The only shame is that he’s not doing one of Cheney checking into confinement at the Hague.

From the Chicago Tribune (talk about a bunch of guys in the newsroom saying ‘Bend over, Governor!’):

“I was stunned when I found out what that criminal complaint [outlined],” Elliott said as he examined the painting in his Old Town studio. “Hopefully, someone is going to find this irreverent.”

Irreverent hardly begins to describe it. The scene imagines Blagojevich handcuffed and wearing an orange jumpsuit pulled down to his knees.

Among the onlookers is a guard, with a look of grim determination, pulling on a rubber glove.

The painting, which is taking Elliott a little over a week to finish, is titled: “The Cavity Search.”

Bet the artist is channeling the late Mike Royko.

September 23, 2008

Well, it does explain why I don’t get many dinner invitations . . .

Hard to believe its been almost 40 years . . .

Hard to believe it's been almost 40 years . . .

When I think of the Wall Street Journal and the word ‘health,’ I usually think of reports of stockbrokers leaping to their deaths after the closing bell, but the good folks at Rupert Murdoch’s new bitch seem to have something of moderate interest here.

“Certain regional stereotypes have long since become cliches: The stressed-out New Yorker. The laid-back Californian.

“But the conscientious Floridian? The neurotic Kentuckian?

“You bet — at least, according to new research on the geography of personality. Based on more than 600,000 questionnaires and published in the journal Perspectives on Psychological Science, the study maps regional clusters of personality traits, then overlays state-by-state data on crime, health and economic development in search of correlations.”

According to this little piece of enterprise reporting, the lower 48, the upper 1 and the offshore 1 were rated on a scale of 1-50 (1= most, 50 = least) on five basic qualities. The Old Dominion’s rating on those qualities?

  • Extraversion: 45
  • Agreeableness: 44
  • Conscientiousness: 39
  • Neuroticism: 21
  • Openess: 11

So, if the slogan is true that Virginia is for lovers, then it’s for that sullen, uptight, careless, annoying, in-your-face girlfriend or that Robert DeNiro ‘Taxi Driver’-like boyfriend. The first four categories, however,  do go some length to explain some of our more notorious recent products, like George Allen and James Gilmore.

But, if you like living in a state where every spinster has the potential to have a dead boyfriend in their bed and a large bill for quicklime, then Mississippi may be your kind of place:

“Or take a cue from Ted Ownby, who studies Southern culture at the University of Mississippi. His state came up highly neurotic — and he suspects his neighbors would be proud.

“”Here in the home of William Faulkner,” Mr. Ownby said, “we take intense, almost perverse neuroticism as a sign of emotional depth.””

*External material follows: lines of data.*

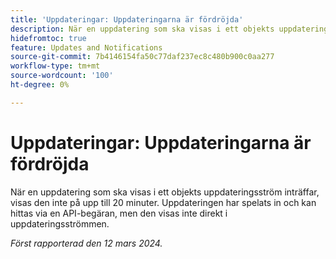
 ```yaml
---
title: 'Uppdateringar: Uppdateringarna är fördröjda'
description: När en uppdatering som ska visas i ett objekts uppdateringsström inträffar, visas den inte på upp till 20 minuter. Uppdateringen har spelats in och kan hittas via en API-begäran, men den visas inte direkt i uppdateringsströmmen.
hidefromtoc: true
feature: Updates and Notifications
source-git-commit: 7b4146154fa50c77daf237ec8c480b900c0aa277
workflow-type: tm+mt
source-wordcount: '100'
ht-degree: 0%

---
```



# Uppdateringar: Uppdateringarna är fördröjda

När en uppdatering som ska visas i ett objekts uppdateringsström inträffar, visas den inte på upp till 20 minuter. Uppdateringen har spelats in och kan hittas via en API-begäran, men den visas inte direkt i uppdateringsströmmen.

_Först rapporterad den 12 mars 2024._
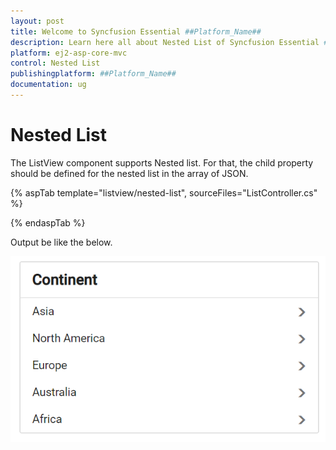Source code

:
 ```yaml
---
layout: post
title: Welcome to Syncfusion Essential ##Platform_Name##
description: Learn here all about Nested List of Syncfusion Essential ##Platform_Name## widgets based on HTML5 and jQuery.
platform: ej2-asp-core-mvc
control: Nested List
publishingplatform: ##Platform_Name##
documentation: ug
---
```



# Nested List

The ListView component supports Nested list. For that, the child property should be defined for the nested list in the array of JSON.

{% aspTab template="listview/nested-list", sourceFiles="ListController.cs" %}

{% endaspTab %}

Output be like the below.

![ASP .NET Core ListView - Nested List](./images/nestedlist.png)
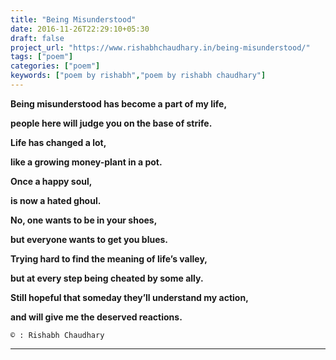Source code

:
 ```yaml
---
title: "Being Misunderstood"
date: 2016-11-26T22:29:10+05:30
draft: false
project_url: "https://www.rishabhchaudhary.in/being-misunderstood/"
tags: ["poem"]
categories: ["poem"]
keywords: ["poem by rishabh","poem by rishabh chaudhary"]
---
```



**Being misunderstood has become a part of my life,**

**people here will judge you on the base of strife.**

**Life has changed a lot,**

**like a growing money-plant in a pot.**

**Once a happy soul,**

**is now a hated ghoul.**

**No, one wants to be in your shoes,**

**but everyone wants to get you blues.**

**Trying hard to find the meaning of life’s valley,**

**but at every step being cheated by some ally.**

**Still hopeful that someday they’ll understand my action,**

**and will give me the deserved reactions.**


``` 
© : Rishabh Chaudhary 
```

___________________________________________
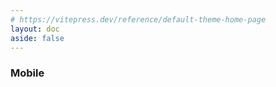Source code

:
 ```yaml
---
# https://vitepress.dev/reference/default-theme-home-page
layout: doc
aside: false
---
```


<script setup>

import {
  VPTeamPage,
  VPTeamPageTitle,
  VPTeamMembers
} from 'vitepress/theme'


const mobile = [
  {title:"Swift",link:"/pages/wiki/swift",icon:"./wiki/swiftui.png",desc:"SwiftUI"}
]
</script>

<VPTeamPage>
  <VPTeamPageTitle>
    <template #title>
      Wiki
    </template>
    <template #lead>
      到底要记住多少命令行才会让脑袋爆炸呢？
    </template>
  </VPTeamPageTitle>
</VPTeamPage>

### Mobile

<br>

<LinkCard  :items ="mobile" />

<style>

.content{
    max-width: unset !important;
}
</style>

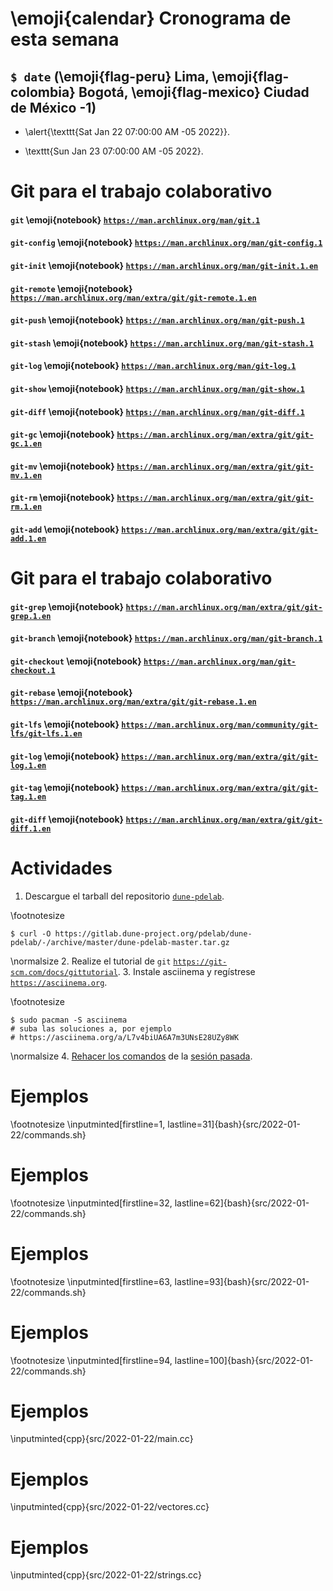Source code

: # \emoji{calendar} Cronograma de esta semana

## `$ date` (\emoji{flag-peru} Lima, \emoji{flag-colombia} Bogotá, \emoji{flag-mexico} Ciudad de México -1)

- \alert{\texttt{Sat Jan 22 07:00:00 AM -05 2022}}.

- \texttt{Sun Jan 23 07:00:00 AM -05 2022}.

# Git para el trabajo colaborativo

#### `git` \emoji{notebook} [`https://man.archlinux.org/man/git.1`](https://man.archlinux.org/man/git.1)

#### `git-config` \emoji{notebook} [`https://man.archlinux.org/man/git-config.1`](https://man.archlinux.org/man/git-config.1)

#### `git-init` \emoji{notebook} [`https://man.archlinux.org/man/git-init.1.en`](https://man.archlinux.org/man/git-init.1.en)

#### `git-remote` \emoji{notebook} [`https://man.archlinux.org/man/extra/git/git-remote.1.en`](https://man.archlinux.org/man/extra/git/git-remote.1.en)

#### `git-push` \emoji{notebook} [`https://man.archlinux.org/man/git-push.1`](https://man.archlinux.org/man/git-push.1)

#### `git-stash` \emoji{notebook} [`https://man.archlinux.org/man/git-stash.1`](https://man.archlinux.org/man/git-stash.1)

#### `git-log` \emoji{notebook} [`https://man.archlinux.org/man/git-log.1`](https://man.archlinux.org/man/git-log.1)

#### `git-show` \emoji{notebook} [`https://man.archlinux.org/man/git-show.1`](https://man.archlinux.org/man/git-show.1)

#### `git-diff` \emoji{notebook} [`https://man.archlinux.org/man/git-diff.1`](https://man.archlinux.org/man/git-diff.1)

#### `git-gc` \emoji{notebook} [`https://man.archlinux.org/man/extra/git/git-gc.1.en`](https://man.archlinux.org/man/extra/git/git-gc.1.en)

#### `git-mv` \emoji{notebook} [`https://man.archlinux.org/man/extra/git/git-mv.1.en`](https://man.archlinux.org/man/extra/git/git-mv.1.en)

#### `git-rm` \emoji{notebook} [`https://man.archlinux.org/man/extra/git/git-rm.1.en`](https://man.archlinux.org/man/extra/git/git-rm.1.en)

#### `git-add` \emoji{notebook} [`https://man.archlinux.org/man/extra/git/git-add.1.en`](https://man.archlinux.org/man/extra/git/git-add.1.en)

# Git para el trabajo colaborativo

#### `git-grep` \emoji{notebook} [`https://man.archlinux.org/man/extra/git/git-grep.1.en`](https://man.archlinux.org/man/extra/git/git-grep.1.en)

#### `git-branch` \emoji{notebook} [`https://man.archlinux.org/man/git-branch.1`](https://man.archlinux.org/man/git-branch.1)

#### `git-checkout` \emoji{notebook} [`https://man.archlinux.org/man/git-checkout.1`](https://man.archlinux.org/man/git-checkout.1)

#### `git-rebase` \emoji{notebook} [`https://man.archlinux.org/man/extra/git/git-rebase.1.en`](https://man.archlinux.org/man/extra/git/git-rebase.1.en)

#### `git-lfs` \emoji{notebook} [`https://man.archlinux.org/man/community/git-lfs/git-lfs.1.en`](https://man.archlinux.org/man/community/git-lfs/git-lfs.1.en)

#### `git-log` \emoji{notebook} [`https://man.archlinux.org/man/extra/git/git-log.1.en`](https://man.archlinux.org/man/extra/git/git-log.1.en)

#### `git-tag` \emoji{notebook} [`https://man.archlinux.org/man/extra/git/git-tag.1.en`](https://man.archlinux.org/man/extra/git/git-tag.1.en)

#### `git-diff` \emoji{notebook} [`https://man.archlinux.org/man/extra/git/git-diff.1.en`](https://man.archlinux.org/man/extra/git/git-diff.1.en)

<!-- `git-delta` -->
<!-- `fzf` -->
<!-- # Git en gitpod -->
<!-- - [`https://code.visualstudio.com/docs/editor/versioncontrol`](https://code.visualstudio.com/docs/editor/versioncontrol) -->
<!-- - [](https://cmake.org/cmake/help/latest/guide/tutorial/A%20Basic%20Starting%20Point.html#build-and-run) -->
<!-- - [](https://git-scm.com/docs/gittutorial) -->

# Actividades

1. Descargue el tarball del repositorio [`dune-pdelab`](https://gitlab.dune-project.org/pdelab/dune-pdelab/-/archive/master/dune-pdelab-master.tar.gz).

\footnotesize
```console
$ curl -O https://gitlab.dune-project.org/pdelab/dune-pdelab/-/archive/master/dune-pdelab-master.tar.gz
```
\normalsize
2. Realize el tutorial de `git` [`https://git-scm.com/docs/gittutorial`](https://git-scm.com/docs/gittutorial).
3. Instale asciinema y regístrese [`https://asciinema.org`](https://asciinema.org).

\footnotesize
```
$ sudo pacman -S asciinema
# suba las soluciones a, por ejemplo
# https://asciinema.org/a/L7v4biUA6A7m3UNsE28UZy8WK
```
\normalsize
4. [Rehacer los comandos](http://0x0.st/o-la.txt) de la [sesión pasada](https://gitlab.math.tu-dresden.de/s1140568/wi2019/-/blob/master/exercises/sheet1.md).

<!-- gdb y pdb, valgrind -->

# Ejemplos

\footnotesize
\inputminted[firstline=1, lastline=31]{bash}{src/2022-01-22/commands.sh}

# Ejemplos

\footnotesize
\inputminted[firstline=32, lastline=62]{bash}{src/2022-01-22/commands.sh}

# Ejemplos

\footnotesize
\inputminted[firstline=63, lastline=93]{bash}{src/2022-01-22/commands.sh}

# Ejemplos

\footnotesize
\inputminted[firstline=94, lastline=100]{bash}{src/2022-01-22/commands.sh}

# Ejemplos

\inputminted{cpp}{src/2022-01-22/main.cc}

# Ejemplos

\inputminted{cpp}{src/2022-01-22/vectores.cc}

# Ejemplos

\inputminted{cpp}{src/2022-01-22/strings.cc}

Yep, and all Virginia did besides mother a few presidents was to run Stephen Austin and Sam Houston out of the Commonwealth and to speculate on some real estate just north of the Rio Grande . . .

July 13, 2008

And since Sunday papers across the country are getting thinner and thinner . . .

Azahar has kindly provided this piece of educational wonderment

 

How Many Countries Can You Name in 5 Minutes?

There are 195 countries in the world. You’ve got 5 minutes to name as many as you can. Go!

 

I pulled a 61 because of fat-fingered typing.

Think of it as one of those world map puzzles you used to see in grammar school classrooms. Yeah, right . . . but it is pretty damned fun!